GLOBAL CITIES• • The notions


Definitions of key notions & vocabulary

global city: powerful command and control centre with a worldwide political, economic and cultural influence/reach/outreach.
globalisation current stage: digital and financial globalisation boosting high-end IT, financial & business services. (+2E-G &1E-H def)
Brexit: UK’s decision to leave the EU based on the June 2016 referendum and effective in January 2021. The UK voted to leave by 51.9% but London voted to remain by 59.9%.

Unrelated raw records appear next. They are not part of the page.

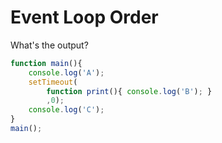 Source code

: # Event Loop Order


What's the output?

```js
function main(){
    console.log('A');
    setTimeout(
        function print(){ console.log('B'); }
        ,0);
    console.log('C');
}
main();
```

<!-- A C B --> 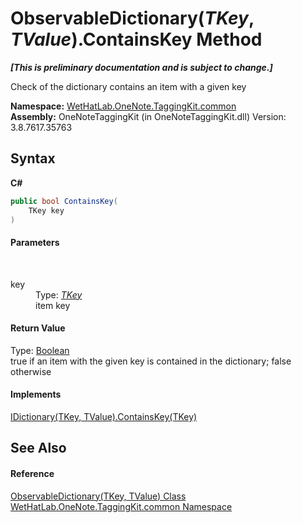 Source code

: # ObservableDictionary(*TKey*, *TValue*).ContainsKey Method 
 _**\[This is preliminary documentation and is subject to change.\]**_

Check of the dictionary contains an item with a given key

**Namespace:**&nbsp;<a href="bcdbab9c-63d1-48a4-6937-af53fb8d9a55.md">WetHatLab.OneNote.TaggingKit.common</a><br />**Assembly:**&nbsp;OneNoteTaggingKit (in OneNoteTaggingKit.dll) Version: 3.8.7617.35763

## Syntax

**C#**<br />
``` C#
public bool ContainsKey(
	TKey key
)
```


#### Parameters
&nbsp;<dl><dt>key</dt><dd>Type: <a href="b95e4b9e-1bee-ddc0-1db7-61a35069e23a.md">*TKey*</a><br />item key</dd></dl>

#### Return Value
Type: <a href="http://msdn2.microsoft.com/en-us/library/a28wyd50" target="_blank">Boolean</a><br />true if an item with the given key is contained in the dictionary; false otherwise

#### Implements
<a href="http://msdn2.microsoft.com/en-us/library/htszx2dy" target="_blank">IDictionary(TKey, TValue).ContainsKey(TKey)</a><br />

## See Also


#### Reference
<a href="b95e4b9e-1bee-ddc0-1db7-61a35069e23a.md">ObservableDictionary(TKey, TValue) Class</a><br /><a href="bcdbab9c-63d1-48a4-6937-af53fb8d9a55.md">WetHatLab.OneNote.TaggingKit.common Namespace</a><br /> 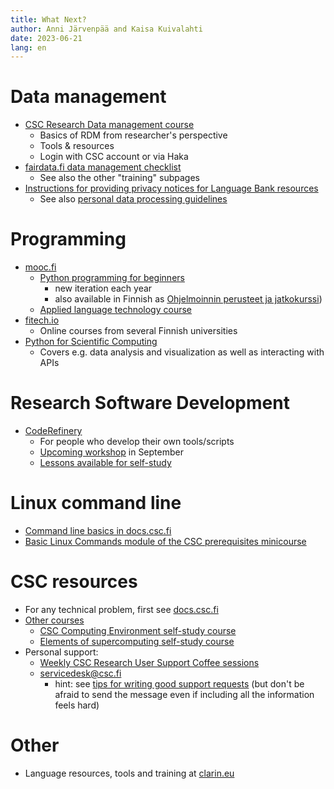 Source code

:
 ```yaml
---
title: What Next?
author: Anni Järvenpää and Kaisa Kuivalahti
date: 2023-06-21
lang: en
---
```


# Data management
- [CSC Research Data management course](https://e-learn.csc.fi/enrol/index.php?id=63&pk_vid=771a784c30981fee16865548663d423e)
  - Basics of RDM from researcher's perspective
  - Tools & resources
  - Login with CSC account or via Haka
- [fairdata.fi data management checklist](https://www.fairdata.fi/en/data-management-checklist/)
  - See also the other "training" subpages
- [Instructions for providing privacy notices for Language Bank resources](http://urn.fi/urn:nbn:fi:lb-2023042621)
  - See also [personal data processing guidelines](http://urn.fi/urn:nbn:fi:lb-2020081522)

# Programming
- [mooc.fi](https://www.mooc.fi/en/#courses)
  - [Python programming for beginners](https://programming-23.mooc.fi/)
    - new iteration each year
    - also available in Finnish as [Ohjelmoinnin perusteet ja jatkokurssi](https://ohjelmointi-23.mooc.fi/))
  - [Applied language technology course](https://applied-language-technology.mooc.fi/html/index.html)
- [fitech.io](https://fitech.io)
  - Online courses from several Finnish universities
- [Python for Scientific Computing](https://aaltoscicomp.github.io/python-for-scicomp/)
  - Covers e.g. data analysis and visualization as well as interacting with APIs

# Research Software Development
- [CodeRefinery](https://coderefinery.org/)
  - For people who develop their own tools/scripts
  - [Upcoming workshop](https://coderefinery.org/workshops/upcoming/) in September
  - [Lessons available for self-study](https://coderefinery.org/lessons/from-coderefinery/)

# Linux command line
- [Command line basics in docs.csc.fi](https://docs.csc.fi/support/tutorials/env-guide/)
- [Basic Linux Commands module of the CSC prerequisites minicourse](https://e-learn.csc.fi/course/view.php?id=75)

# CSC resources
- For any technical problem, first see [docs.csc.fi](https://docs.csc.fi/)
- [Other courses](https://www.csc.fi/training)
  - [CSC Computing Environment self-study course](https://ssl.eventilla.com/csccompenvselflearn)
  - [Elements of supercomputing self-study course](https://ssl.eventilla.com/event/mlOk6)
- Personal support:
  - [Weekly CSC Research User Support Coffee sessions](https://ssl.eventilla.com/usersupportcoffee/EN)
  - servicedesk@csc.fi
    - hint: see [tips for writing good support requests](https://docs.csc.fi/support/contact/) (but don't be afraid to send the message even if including all the information feels hard)

# Other
- Language resources, tools and training at [clarin.eu](https://www.clarin.eu)
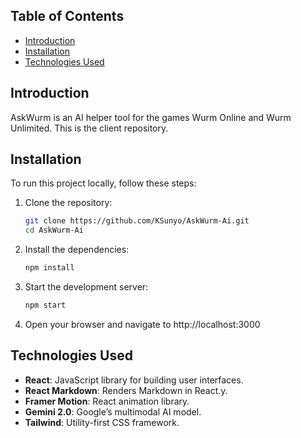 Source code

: ## Table of Contents

- [Introduction](#introduction)
- [Installation](#installation)
- [Technologies Used](#technologies-used)

## Introduction

AskWurm is an AI helper tool for the games Wurm Online and Wurm Unlimited. This is the client repository.


## Installation

To run this project locally, follow these steps:

1. Clone the repository:

   ```bash
   git clone https://github.com/KSunyo/AskWurm-Ai.git
   cd AskWurm-Ai

   ```

2. Install the dependencies:

   ```bash
   npm install

   ```

3. Start the development server:

   ```bash
   npm start

   ```

4. Open your browser and navigate to http://localhost:3000


## Technologies Used

- **React**: JavaScript library for building user interfaces.
- **React Markdown**: Renders Markdown in React.y.
- **Framer Motion**: React animation library.
- **Gemini 2.0**: Google’s multimodal AI model.
- **Tailwind**: Utility-first CSS framework.
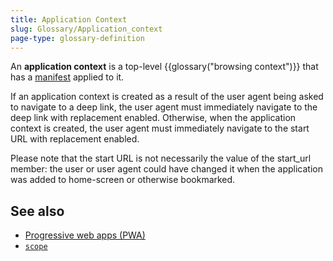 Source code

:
 ```yaml
---
title: Application Context
slug: Glossary/Application_context
page-type: glossary-definition
---
```




An **application context** is a top-level {{glossary("browsing context")}} that has a [manifest](/Web/Manifest) applied to it.

If an application context is created as a result of the user agent being asked to navigate to a deep link, the user agent must immediately navigate to the deep link with replacement enabled. Otherwise, when the application context is created, the user agent must immediately navigate to the start URL with replacement enabled.

Please note that the start URL is not necessarily the value of the start_url member: the user or user agent could have changed it when the application was added to home-screen or otherwise bookmarked.

## See also

- [Progressive web apps (PWA)](/Web/Progressive_web_apps)
- [`scope`](/Web/Manifest/scope)
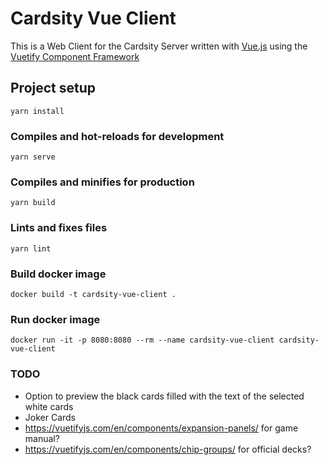 # Cardsity Vue Client
This is a Web Client for the Cardsity Server written with [Vue.js](https://vuejs.org/) using the [Vuetify Component Framework](https://vuetifyjs.com)


## Project setup
```
yarn install
```

### Compiles and hot-reloads for development
```
yarn serve
```

### Compiles and minifies for production
```
yarn build
```

### Lints and fixes files
```
yarn lint
```

### Build docker image
```
docker build -t cardsity-vue-client .
```

### Run docker image
```
docker run -it -p 8080:8080 --rm --name cardsity-vue-client cardsity-vue-client
```

### TODO
- Option to preview the black cards filled with the text of the selected white cards
- Joker Cards
- <https://vuetifyjs.com/en/components/expansion-panels/> for game manual?
- <https://vuetifyjs.com/en/components/chip-groups/> for official decks?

hub: a focal network node attracting inflows and producing outflows.
accessibility: fast, multimodal transport services to facilitate trade and mobility.
mobility: move from one’s home to a new location. Called migration if it’s to settle permanently or temporarily (migrants). Called commuting: when it’s a daily trip from home to one’s workplace (commuters).

Urban production space
business district (UK) / central business district (US): central urban hub concentrating high value-added financial and commercial activities. The newest have a specific skyline (skyscrapers).
cluster: concentration of interconnected high-tech/creative/digital businesses and associated education/research institutions.
TNC, MNC: trans/multinational corporation/company operating internationally.
GAFAM, Big Five or Big Tech: Google, Apple, Facebook, Amazon & Microsoft, the top 5 IT corporations.
digital or I(C)T: information (& communication) technology.

Urban policy and trend
urban marketing: promoting a positive image using advertising to increase soft power: the ability to influence using attraction rather than force or coercion.
urban renewal or regeneration (UK)/redevelopment (US): build or renovate housing, workspaces, leisure & transport facilities etc... to improve and densify an area.
urban sprawl: the spreading of suburban developments (such as houses and shopping centres) on undeveloped land in the (rural) urban fringe.

Urban challenges
liveability: quality of life, day-to-day living conditions including housing, health-care, education, culture, environment and transport.
deprivation: economic poverty (income, jobs), social inequality (education, health, housing) and environmental dereliction (degraded cityscape).
gentrification: higher income groups moving to attractive areas and displacing lower income groups. Called super-gentrification if involving the global super-rich investing in a city.
polarised city: city fragmented into exclusive neighbourhoods based on income and/or ethnicity. The opposite of an inclusive city.
congestion: a situation in which a place is too blocked (road) or crowded (city-centre, public transport), causing difficulties.

2E notions
Developed/developing/emerging country, sustainable/unsustainable development, push/pull factor, multicultural society, climate change, economic transition to knowledge-based services (diagram), energy/tourist transition. “Political” buildings.